*TASK TO COMPLETE:* From the entries below, copy each line in which the word "opzetten" occurs.

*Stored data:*
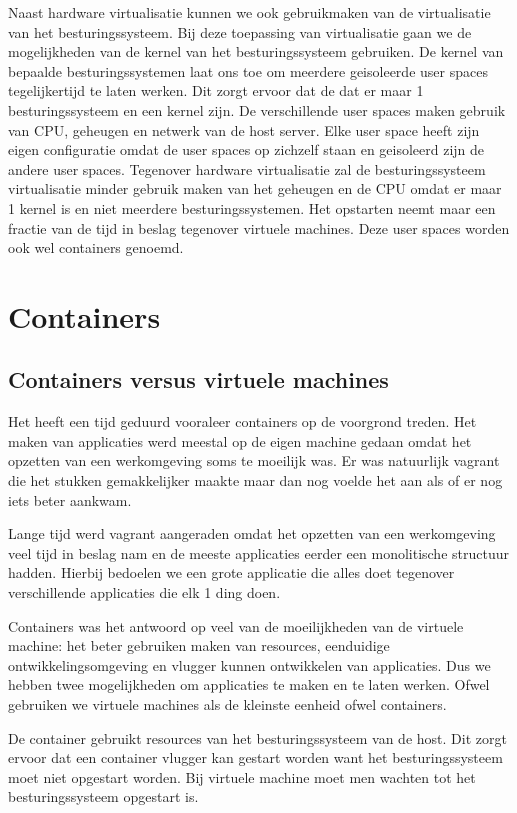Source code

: \documentclass[pdftex,a4paper,12pt,twoside]{report}
\begin{document}
Naast hardware virtualisatie kunnen we ook gebruikmaken van de virtualisatie van het besturingssysteem. Bij deze toepassing van virtualisatie gaan we de mogelijkheden van de kernel van het besturingssysteem gebruiken. De kernel van bepaalde besturingssystemen laat ons toe om meerdere geisoleerde user spaces tegelijkertijd te laten werken. Dit zorgt ervoor dat de dat er maar 1 besturingssysteem en een kernel zijn. De verschillende user spaces maken gebruik van CPU, geheugen en netwerk van de host server. Elke user space heeft zijn eigen configuratie omdat de user spaces op zichzelf staan en geisoleerd zijn de andere user spaces. Tegenover hardware virtualisatie zal de besturingssysteem virtualisatie minder gebruik maken van het geheugen en de CPU omdat er maar 1 kernel is en niet meerdere besturingssystemen. Het opstarten neemt maar een fractie van de tijd in beslag tegenover virtuele machines. Deze user spaces worden ook wel containers genoemd. 

\chapter{Containers}
\label{ch:Containers}

\section{Containers versus virtuele machines}

Het heeft een tijd geduurd vooraleer containers op de voorgrond treden. Het maken van applicaties werd meestal op de eigen machine gedaan omdat het opzetten van een werkomgeving soms te moeilijk was. Er was natuurlijk vagrant die het stukken gemakkelijker maakte maar dan nog voelde het aan als of er nog iets beter aankwam. 

Lange tijd werd vagrant aangeraden omdat het opzetten van een werkomgeving veel tijd in beslag nam en de meeste applicaties eerder een monolitische structuur hadden. Hierbij bedoelen we een grote applicatie die alles doet tegenover verschillende applicaties die elk 1 ding doen.

Containers was het antwoord op veel van de moeilijkheden van de virtuele machine: het beter gebruiken maken van resources, eenduidige ontwikkelingsomgeving en vlugger kunnen ontwikkelen van applicaties. Dus we hebben twee mogelijkheden om applicaties te maken en te laten werken. Ofwel gebruiken we virtuele machines als de kleinste eenheid ofwel containers.

De container gebruikt resources van het besturingssysteem van de host. Dit zorgt ervoor dat een container vlugger kan gestart worden want het besturingssysteem moet niet opgestart worden. Bij virtuele machine moet men wachten tot het besturingssysteem opgestart is. 
\end{document}
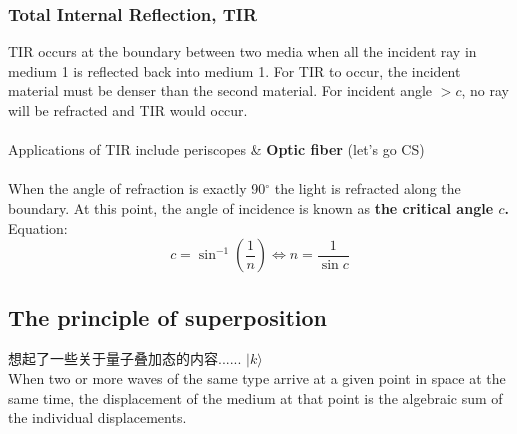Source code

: \documentclass[a4paper,12pt]{article}
\begin{document}
\subsubsection*{Total Internal Reflection, TIR}
TIR occurs at the boundary between two media when all the incident ray in medium 1 is reflected back into medium 1. For TIR to occur, the incident material must be denser than the second material. For incident angle $>c$, no ray will be refracted and TIR would occur.\\\\
Applications of TIR include periscopes \&  \textbf{Optic fiber} (let's go CS)\\\\
When the angle of refraction is exactly 90$^\circ$ the light is refracted along the boundary. At this point, the angle of incidence is known as\textbf{ the critical angle \(c\).} Equation:
\[c=\sin^{-1}\left(\dfrac{1}{n}\right) \Leftrightarrow n=\dfrac{1}{\sin c}\]
\subsection{The principle of superposition}
想起了一些关于量子叠加态的内容...... $|k\rangle $\\
When two or more waves of the same type arrive at a given point in space at the same time, the displacement of the medium at that point is the algebraic sum of the individual displacements.
\begin{center}
\end{center}
\end{document}
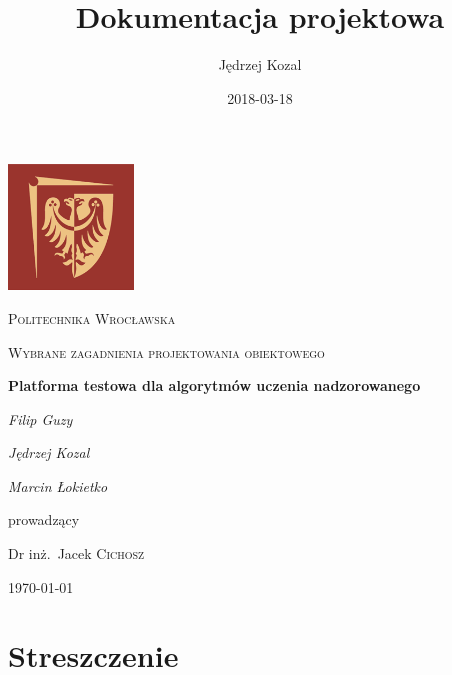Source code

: \documentclass[12pt]{article}
\title{Dokumentacja projektowa}
\date{2018-03-18}
\author{Jędrzej Kozal}
\begin{document}


\begin{titlepage}
	\centering
	\includegraphics[width=0.25\textwidth]{logo_pol_wroclaw.png}\par\vspace{1cm}
	{\scshape\LARGE Politechnika Wrocławska \par}
	\vspace{1cm}
	{\scshape\Large Wybrane zagadnienia projektowania obiektowego\par}
	\vspace{1.5cm}
	{\huge\bfseries Platforma testowa dla algorytmów uczenia nadzorowanego \par}
	\vspace{2cm}
	{\Large\itshape Filip Guzy\par}
	{\Large\itshape Jędrzej Kozal\par}
	{\Large\itshape Marcin Łokietko\par}

	\vfill
	prowadzący\par
	Dr inż.~Jacek \textsc{Cichosz}

	\vfill

	{\large \today\par}
\end{titlepage}

\tableofcontents
\newpage


\section{Streszczenie}
\end{document}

*WRITTEN RESPONSE:*
Het heeft een tijd geduurd vooraleer containers op de voorgrond treden. Het maken van applicaties werd meestal op de eigen machine gedaan omdat het opzetten van een werkomgeving soms te moeilijk was. Er was natuurlijk vagrant die het stukken gemakkelijker maakte maar dan nog voelde het aan als of er nog iets beter aankwam. 
Lange tijd werd vagrant aangeraden omdat het opzetten van een werkomgeving veel tijd in beslag nam en de meeste applicaties eerder een monolitische structuur hadden. Hierbij bedoelen we een grote applicatie die alles doet tegenover verschillende applicaties die elk 1 ding doen.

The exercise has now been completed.